■ Listed entries
**********

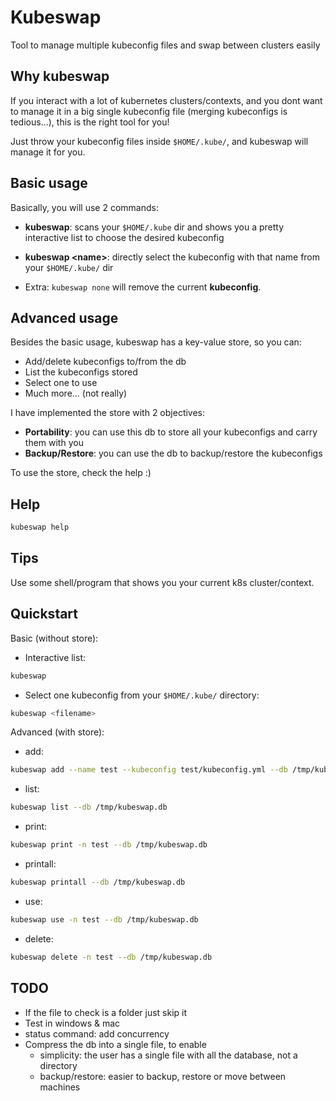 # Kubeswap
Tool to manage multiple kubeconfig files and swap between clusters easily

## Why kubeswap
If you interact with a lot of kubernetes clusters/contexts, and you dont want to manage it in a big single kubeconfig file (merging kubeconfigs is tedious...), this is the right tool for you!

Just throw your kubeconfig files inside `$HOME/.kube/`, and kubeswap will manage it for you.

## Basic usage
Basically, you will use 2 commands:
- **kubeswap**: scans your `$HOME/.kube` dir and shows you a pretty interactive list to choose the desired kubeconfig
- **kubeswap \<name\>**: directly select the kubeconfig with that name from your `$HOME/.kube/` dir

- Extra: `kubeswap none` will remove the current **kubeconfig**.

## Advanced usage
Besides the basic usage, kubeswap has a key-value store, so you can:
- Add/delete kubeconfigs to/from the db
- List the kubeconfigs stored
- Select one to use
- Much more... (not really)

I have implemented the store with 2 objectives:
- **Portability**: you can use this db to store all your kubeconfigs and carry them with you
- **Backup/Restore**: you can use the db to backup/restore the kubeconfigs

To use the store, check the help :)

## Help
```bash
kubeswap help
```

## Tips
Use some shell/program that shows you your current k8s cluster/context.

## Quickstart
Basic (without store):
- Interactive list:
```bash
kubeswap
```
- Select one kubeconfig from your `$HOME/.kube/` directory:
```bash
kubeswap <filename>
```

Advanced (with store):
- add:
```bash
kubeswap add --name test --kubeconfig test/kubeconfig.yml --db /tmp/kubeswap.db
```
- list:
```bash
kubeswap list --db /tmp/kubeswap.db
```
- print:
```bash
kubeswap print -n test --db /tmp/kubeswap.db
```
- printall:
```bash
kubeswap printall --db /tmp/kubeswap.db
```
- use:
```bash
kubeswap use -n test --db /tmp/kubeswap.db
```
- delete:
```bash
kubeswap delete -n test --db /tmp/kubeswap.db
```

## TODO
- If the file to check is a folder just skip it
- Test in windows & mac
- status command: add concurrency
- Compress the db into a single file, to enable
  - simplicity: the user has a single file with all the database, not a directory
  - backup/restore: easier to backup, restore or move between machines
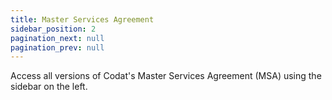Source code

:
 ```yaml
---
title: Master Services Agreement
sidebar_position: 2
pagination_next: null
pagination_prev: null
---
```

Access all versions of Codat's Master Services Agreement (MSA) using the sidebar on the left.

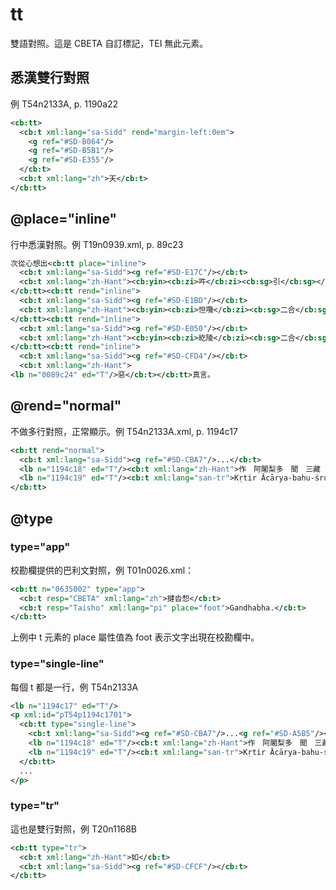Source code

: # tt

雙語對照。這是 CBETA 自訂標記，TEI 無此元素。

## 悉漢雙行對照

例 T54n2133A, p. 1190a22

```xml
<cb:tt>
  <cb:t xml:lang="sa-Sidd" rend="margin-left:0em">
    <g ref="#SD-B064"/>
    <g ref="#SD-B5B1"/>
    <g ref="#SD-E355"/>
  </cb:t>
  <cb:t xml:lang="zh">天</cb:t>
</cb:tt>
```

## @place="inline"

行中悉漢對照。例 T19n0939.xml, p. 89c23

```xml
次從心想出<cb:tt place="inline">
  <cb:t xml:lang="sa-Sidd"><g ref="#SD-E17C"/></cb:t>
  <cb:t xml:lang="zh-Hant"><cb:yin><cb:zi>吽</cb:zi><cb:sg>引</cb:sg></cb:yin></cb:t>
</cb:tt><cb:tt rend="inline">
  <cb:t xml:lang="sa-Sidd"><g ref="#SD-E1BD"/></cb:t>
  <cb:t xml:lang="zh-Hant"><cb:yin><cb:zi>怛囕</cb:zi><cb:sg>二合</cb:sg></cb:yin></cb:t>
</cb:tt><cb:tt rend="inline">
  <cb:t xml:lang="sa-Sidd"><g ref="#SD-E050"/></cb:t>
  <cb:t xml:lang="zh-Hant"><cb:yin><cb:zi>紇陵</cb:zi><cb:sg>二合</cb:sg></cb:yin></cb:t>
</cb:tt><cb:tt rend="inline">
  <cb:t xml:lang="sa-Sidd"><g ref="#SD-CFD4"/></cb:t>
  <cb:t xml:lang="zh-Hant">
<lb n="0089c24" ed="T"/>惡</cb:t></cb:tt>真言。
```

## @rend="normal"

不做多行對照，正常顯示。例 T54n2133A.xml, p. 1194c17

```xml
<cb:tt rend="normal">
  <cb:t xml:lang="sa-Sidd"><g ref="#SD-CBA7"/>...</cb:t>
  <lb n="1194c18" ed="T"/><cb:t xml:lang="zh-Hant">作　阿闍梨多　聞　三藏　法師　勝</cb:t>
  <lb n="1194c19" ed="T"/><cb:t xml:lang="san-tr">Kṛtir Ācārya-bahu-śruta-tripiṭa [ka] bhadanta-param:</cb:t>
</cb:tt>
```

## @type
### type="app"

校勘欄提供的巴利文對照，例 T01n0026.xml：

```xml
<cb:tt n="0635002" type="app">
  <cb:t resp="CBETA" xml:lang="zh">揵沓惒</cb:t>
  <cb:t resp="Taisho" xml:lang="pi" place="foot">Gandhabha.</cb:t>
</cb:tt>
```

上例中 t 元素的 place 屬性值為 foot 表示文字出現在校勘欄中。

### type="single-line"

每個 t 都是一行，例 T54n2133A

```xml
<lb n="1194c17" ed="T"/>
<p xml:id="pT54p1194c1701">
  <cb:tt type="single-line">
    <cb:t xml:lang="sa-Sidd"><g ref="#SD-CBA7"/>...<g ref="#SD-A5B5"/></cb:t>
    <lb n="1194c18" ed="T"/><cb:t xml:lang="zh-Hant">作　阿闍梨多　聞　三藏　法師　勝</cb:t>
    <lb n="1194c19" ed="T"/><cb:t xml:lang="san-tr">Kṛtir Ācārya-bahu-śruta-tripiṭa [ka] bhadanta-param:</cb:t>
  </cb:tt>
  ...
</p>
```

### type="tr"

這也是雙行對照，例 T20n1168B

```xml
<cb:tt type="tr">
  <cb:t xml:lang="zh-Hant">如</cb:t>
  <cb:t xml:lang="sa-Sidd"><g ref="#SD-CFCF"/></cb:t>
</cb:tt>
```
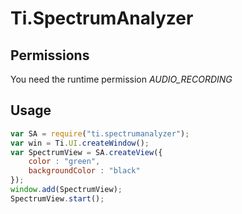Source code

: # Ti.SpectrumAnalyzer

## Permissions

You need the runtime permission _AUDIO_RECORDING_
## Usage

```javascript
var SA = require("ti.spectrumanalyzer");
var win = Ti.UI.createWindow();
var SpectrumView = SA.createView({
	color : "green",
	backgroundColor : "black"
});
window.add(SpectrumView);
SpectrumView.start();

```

**********

Please transcribe exactly the lines from the start of the records through the line containing "- Much more... (not really)", leaving the pictures out.

 # Kubeswap
Tool to manage multiple kubeconfig files and swap between clusters easily

## Why kubeswap
If you interact with a lot of kubernetes clusters/contexts, and you dont want to manage it in a big single kubeconfig file (merging kubeconfigs is tedious...), this is the right tool for you!

Just throw your kubeconfig files inside `$HOME/.kube/`, and kubeswap will manage it for you.

## Basic usage
Basically, you will use 2 commands:
- **kubeswap**: scans your `$HOME/.kube` dir and shows you a pretty interactive list to choose the desired kubeconfig
- **kubeswap \<name\>**: directly select the kubeconfig with that name from your `$HOME/.kube/` dir

- Extra: `kubeswap none` will remove the current **kubeconfig**.

## Advanced usage
Besides the basic usage, kubeswap has a key-value store, so you can:
- Add/delete kubeconfigs to/from the db
- List the kubeconfigs stored
- Select one to use
- Much more... (not really)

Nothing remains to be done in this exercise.